=== RECORDS ===

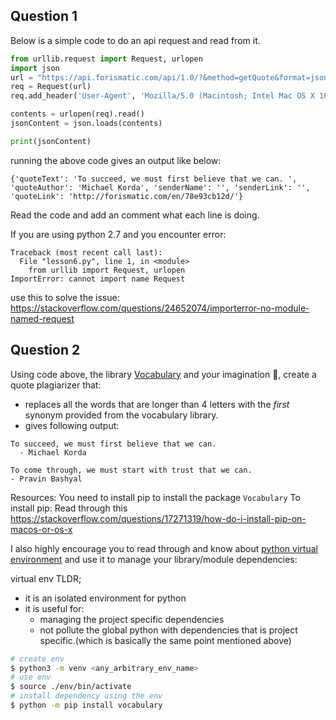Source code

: ## Question 1

Below is a simple code to do an api request and read from it.

```python
from urllib.request import Request, urlopen
import json
url = "https://api.forismatic.com/api/1.0/?&method=getQuote&format=json&lang=en"
req = Request(url)
req.add_header('User-Agent', 'Mozilla/5.0 (Macintosh; Intel Mac OS X 10_11_5) AppleWebKit/537.36 (KHTML, like Gecko) Chrome/50.0.2661.102 Safari/537.36')

contents = urlopen(req).read()
jsonContent = json.loads(contents)

print(jsonContent)
```

running the above code gives an output like below:

`{'quoteText': 'To succeed, we must first believe that we can. ', 'quoteAuthor': 'Michael Korda', 'senderName': '', 'senderLink': '', 'quoteLink': 'http://forismatic.com/en/78e93cb12d/'}`

Read the code and add an comment what each line is doing. <br/>

If you are using python 2.7 and you encounter error:

```
Traceback (most recent call last):
  File "lesson6.py", line 1, in <module>
    from urllib import Request, urlopen
ImportError: cannot import name Request
```
use this to solve the issue:
https://stackoverflow.com/questions/24652074/importerror-no-module-named-request

## Question 2

Using code above, the library [Vocabulary](https://github.com/tasdikrahman/vocabulary) and your imagination 🌈, create a quote plagiarizer that:
  - replaces all the words that are longer than 4 letters with the *first* synonym provided from the vocabulary library.
  - gives following output:

  ```
  To succeed, we must first believe that we can.
    - Michael Korda

  To come through, we must start with trust that we can.
  - Pravin Bashyal
  ```

Resources:
You need to install pip to install the package `Vocabulary`
To install pip:
Read through this https://stackoverflow.com/questions/17271319/how-do-i-install-pip-on-macos-or-os-x

I also highly encourage you to read through and know about [python virtual environment](https://docs.python.org/3/library/venv.html) and use it to manage your library/module dependencies:

virtual env TLDR;
  - it is an isolated environment for python
  - it is useful for:
    - managing the project specific dependencies
    - not pollute the global python with dependencies that is project specific.(which is basically the same point mentioned above)

```bash
# create env
$ python3 -m venv <any_arbitrary_env_name>
# use env
$ source ./env/bin/activate
# install dependency using the env
$ python -m pip install vocabulary
```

=== ASSIGNED TASK ===
Where does the word "urlopen" appear in the material above? Copy every line that holds it.

=== REPLY ===
from urllib.request import Request, urlopen
contents = urlopen(req).read()
    from urllib import Request, urlopen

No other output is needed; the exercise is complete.